◆ Task directions ◆
Which lines below hold the word "Gender"? Report each one.

....

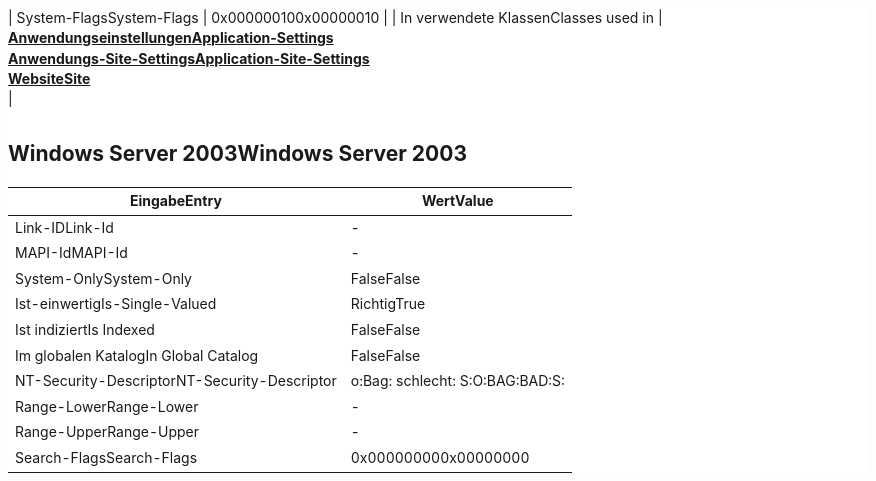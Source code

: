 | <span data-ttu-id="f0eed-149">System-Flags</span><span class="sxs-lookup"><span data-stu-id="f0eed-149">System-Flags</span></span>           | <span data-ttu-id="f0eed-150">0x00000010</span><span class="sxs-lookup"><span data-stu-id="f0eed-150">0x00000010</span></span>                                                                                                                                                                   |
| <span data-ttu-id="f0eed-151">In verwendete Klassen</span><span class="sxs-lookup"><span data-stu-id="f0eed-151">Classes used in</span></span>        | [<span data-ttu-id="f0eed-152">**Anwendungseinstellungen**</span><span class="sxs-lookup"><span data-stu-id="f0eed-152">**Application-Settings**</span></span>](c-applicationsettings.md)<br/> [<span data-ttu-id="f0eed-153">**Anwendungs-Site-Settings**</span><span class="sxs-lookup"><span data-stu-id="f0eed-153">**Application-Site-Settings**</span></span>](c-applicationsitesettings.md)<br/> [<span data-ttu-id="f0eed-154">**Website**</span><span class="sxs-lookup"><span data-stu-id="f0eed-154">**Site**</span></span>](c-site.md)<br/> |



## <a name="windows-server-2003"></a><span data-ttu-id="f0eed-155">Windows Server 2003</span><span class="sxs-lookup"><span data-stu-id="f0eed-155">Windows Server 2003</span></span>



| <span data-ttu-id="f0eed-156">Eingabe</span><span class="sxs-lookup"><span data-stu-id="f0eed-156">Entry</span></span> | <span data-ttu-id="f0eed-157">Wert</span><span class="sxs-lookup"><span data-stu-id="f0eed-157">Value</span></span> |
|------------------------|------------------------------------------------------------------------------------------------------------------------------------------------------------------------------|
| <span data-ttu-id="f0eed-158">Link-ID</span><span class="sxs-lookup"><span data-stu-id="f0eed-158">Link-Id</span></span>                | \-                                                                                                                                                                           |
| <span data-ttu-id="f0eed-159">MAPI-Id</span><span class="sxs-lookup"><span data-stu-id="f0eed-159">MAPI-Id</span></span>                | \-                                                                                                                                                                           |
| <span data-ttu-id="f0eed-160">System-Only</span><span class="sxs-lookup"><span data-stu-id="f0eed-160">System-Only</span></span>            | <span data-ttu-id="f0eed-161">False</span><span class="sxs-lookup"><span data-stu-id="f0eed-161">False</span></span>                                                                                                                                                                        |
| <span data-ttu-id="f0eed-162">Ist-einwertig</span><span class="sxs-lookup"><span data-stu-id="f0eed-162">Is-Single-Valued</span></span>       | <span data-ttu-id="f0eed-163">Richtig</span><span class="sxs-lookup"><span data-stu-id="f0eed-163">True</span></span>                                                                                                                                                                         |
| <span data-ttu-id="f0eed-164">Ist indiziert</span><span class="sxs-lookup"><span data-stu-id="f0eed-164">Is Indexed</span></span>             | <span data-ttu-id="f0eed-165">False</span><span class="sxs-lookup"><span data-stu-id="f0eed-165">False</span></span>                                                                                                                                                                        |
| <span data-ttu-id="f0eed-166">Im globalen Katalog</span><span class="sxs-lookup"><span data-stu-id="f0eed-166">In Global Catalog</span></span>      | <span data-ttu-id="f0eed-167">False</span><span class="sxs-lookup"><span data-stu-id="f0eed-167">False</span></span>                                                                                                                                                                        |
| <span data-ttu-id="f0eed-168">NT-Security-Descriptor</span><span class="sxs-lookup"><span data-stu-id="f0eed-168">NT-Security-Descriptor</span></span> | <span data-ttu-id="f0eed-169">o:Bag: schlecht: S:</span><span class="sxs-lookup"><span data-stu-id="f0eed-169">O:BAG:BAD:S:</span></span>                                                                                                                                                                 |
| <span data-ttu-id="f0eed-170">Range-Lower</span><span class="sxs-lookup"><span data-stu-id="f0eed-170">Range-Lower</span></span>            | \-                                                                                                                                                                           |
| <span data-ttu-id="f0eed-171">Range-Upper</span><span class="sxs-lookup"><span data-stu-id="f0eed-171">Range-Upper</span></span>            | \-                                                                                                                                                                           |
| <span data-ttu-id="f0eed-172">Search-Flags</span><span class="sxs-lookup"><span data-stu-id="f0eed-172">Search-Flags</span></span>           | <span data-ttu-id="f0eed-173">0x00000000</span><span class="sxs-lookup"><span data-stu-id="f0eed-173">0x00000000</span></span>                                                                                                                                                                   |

....

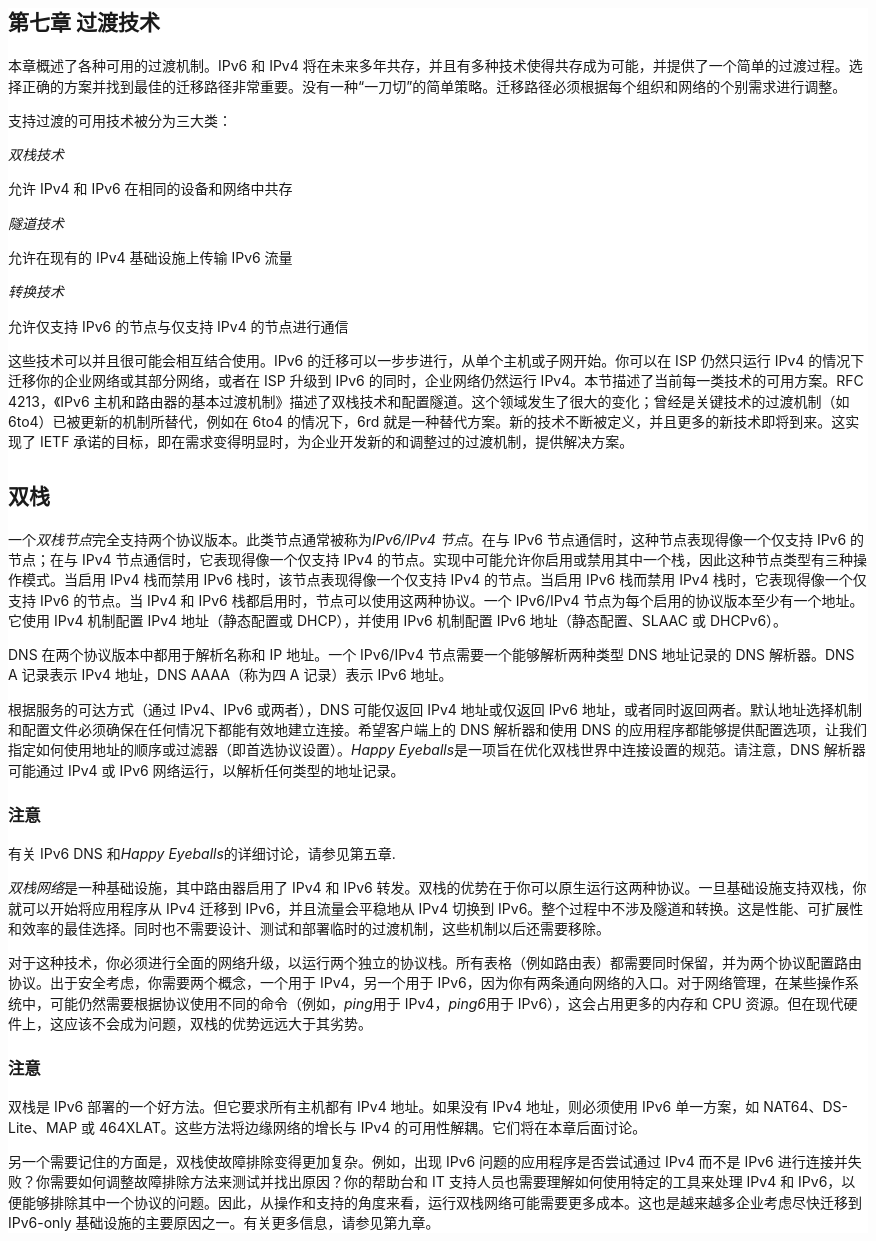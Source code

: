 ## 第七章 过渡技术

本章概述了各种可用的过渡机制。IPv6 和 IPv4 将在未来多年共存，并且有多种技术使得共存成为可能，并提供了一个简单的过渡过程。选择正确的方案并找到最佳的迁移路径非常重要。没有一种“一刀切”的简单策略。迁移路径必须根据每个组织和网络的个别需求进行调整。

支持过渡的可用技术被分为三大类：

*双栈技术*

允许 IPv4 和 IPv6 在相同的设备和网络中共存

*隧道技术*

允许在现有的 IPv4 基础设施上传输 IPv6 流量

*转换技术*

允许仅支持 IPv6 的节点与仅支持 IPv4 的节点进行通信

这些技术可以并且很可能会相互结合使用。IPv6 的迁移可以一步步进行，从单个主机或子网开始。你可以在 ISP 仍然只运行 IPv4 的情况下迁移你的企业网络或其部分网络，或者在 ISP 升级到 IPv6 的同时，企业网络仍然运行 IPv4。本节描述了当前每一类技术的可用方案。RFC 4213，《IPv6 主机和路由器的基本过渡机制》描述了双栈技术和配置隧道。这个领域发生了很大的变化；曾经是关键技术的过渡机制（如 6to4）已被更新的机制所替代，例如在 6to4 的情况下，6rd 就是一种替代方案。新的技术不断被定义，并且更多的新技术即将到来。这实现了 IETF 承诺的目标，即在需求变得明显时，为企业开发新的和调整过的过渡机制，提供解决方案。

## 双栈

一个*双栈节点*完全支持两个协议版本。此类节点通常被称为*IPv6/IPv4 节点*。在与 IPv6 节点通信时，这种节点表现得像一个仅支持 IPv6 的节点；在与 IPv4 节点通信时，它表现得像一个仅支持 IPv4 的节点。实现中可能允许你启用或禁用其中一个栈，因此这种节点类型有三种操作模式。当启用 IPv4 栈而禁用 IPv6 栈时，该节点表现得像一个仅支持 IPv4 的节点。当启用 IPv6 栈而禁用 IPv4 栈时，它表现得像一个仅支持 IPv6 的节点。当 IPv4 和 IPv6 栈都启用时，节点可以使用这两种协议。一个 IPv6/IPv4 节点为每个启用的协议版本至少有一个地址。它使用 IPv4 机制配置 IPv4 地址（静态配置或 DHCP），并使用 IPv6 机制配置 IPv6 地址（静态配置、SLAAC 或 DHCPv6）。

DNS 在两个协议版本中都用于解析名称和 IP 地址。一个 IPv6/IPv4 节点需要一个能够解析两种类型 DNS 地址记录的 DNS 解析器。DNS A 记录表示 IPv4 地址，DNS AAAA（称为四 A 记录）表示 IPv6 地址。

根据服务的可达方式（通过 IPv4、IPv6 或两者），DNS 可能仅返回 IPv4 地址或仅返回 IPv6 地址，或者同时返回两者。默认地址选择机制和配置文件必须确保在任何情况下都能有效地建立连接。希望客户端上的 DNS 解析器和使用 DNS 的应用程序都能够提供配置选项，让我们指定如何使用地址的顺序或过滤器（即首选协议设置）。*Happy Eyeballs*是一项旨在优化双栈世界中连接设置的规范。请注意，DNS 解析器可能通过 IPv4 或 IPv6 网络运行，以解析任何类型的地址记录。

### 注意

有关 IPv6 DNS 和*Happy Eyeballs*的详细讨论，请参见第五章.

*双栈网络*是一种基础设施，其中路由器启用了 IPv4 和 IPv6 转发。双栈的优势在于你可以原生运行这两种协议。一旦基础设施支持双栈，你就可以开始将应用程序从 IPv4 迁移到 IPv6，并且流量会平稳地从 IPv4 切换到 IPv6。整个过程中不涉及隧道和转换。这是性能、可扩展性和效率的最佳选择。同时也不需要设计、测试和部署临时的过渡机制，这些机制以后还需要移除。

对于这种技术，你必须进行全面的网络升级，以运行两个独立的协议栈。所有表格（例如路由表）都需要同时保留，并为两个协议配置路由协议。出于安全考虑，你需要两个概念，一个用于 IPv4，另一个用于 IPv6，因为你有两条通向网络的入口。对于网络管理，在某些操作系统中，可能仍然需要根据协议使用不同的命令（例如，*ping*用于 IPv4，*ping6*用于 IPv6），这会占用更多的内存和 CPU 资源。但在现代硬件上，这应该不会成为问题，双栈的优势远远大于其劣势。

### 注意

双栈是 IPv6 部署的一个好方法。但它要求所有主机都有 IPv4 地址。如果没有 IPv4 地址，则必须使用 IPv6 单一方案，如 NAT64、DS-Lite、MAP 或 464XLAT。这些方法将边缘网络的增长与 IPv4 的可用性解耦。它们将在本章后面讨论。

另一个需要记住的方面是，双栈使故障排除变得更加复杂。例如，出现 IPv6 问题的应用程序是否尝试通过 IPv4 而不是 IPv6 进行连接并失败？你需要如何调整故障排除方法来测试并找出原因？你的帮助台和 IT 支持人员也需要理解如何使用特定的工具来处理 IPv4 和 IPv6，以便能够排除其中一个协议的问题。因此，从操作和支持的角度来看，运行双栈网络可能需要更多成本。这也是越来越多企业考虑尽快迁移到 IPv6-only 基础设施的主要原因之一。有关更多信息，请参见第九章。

....

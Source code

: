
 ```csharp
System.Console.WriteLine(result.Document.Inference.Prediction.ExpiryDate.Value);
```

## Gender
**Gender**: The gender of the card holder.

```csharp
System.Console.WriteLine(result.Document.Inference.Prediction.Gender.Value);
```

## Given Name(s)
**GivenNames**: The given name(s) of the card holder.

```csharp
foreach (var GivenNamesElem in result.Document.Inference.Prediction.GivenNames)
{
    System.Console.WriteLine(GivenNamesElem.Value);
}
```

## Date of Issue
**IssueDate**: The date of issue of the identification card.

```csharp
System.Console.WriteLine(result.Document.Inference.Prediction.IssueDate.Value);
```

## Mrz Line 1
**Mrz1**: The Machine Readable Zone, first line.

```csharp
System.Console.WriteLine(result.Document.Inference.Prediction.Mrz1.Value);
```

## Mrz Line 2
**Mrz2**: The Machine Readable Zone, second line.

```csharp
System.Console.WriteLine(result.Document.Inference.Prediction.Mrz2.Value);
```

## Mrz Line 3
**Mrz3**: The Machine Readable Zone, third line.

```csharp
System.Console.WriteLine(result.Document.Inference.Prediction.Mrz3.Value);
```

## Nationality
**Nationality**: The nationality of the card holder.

....

◆ Final answer ◆
## Gender
**Gender**: The gender of the card holder.
System.Console.WriteLine(result.Document.Inference.Prediction.Gender.Value);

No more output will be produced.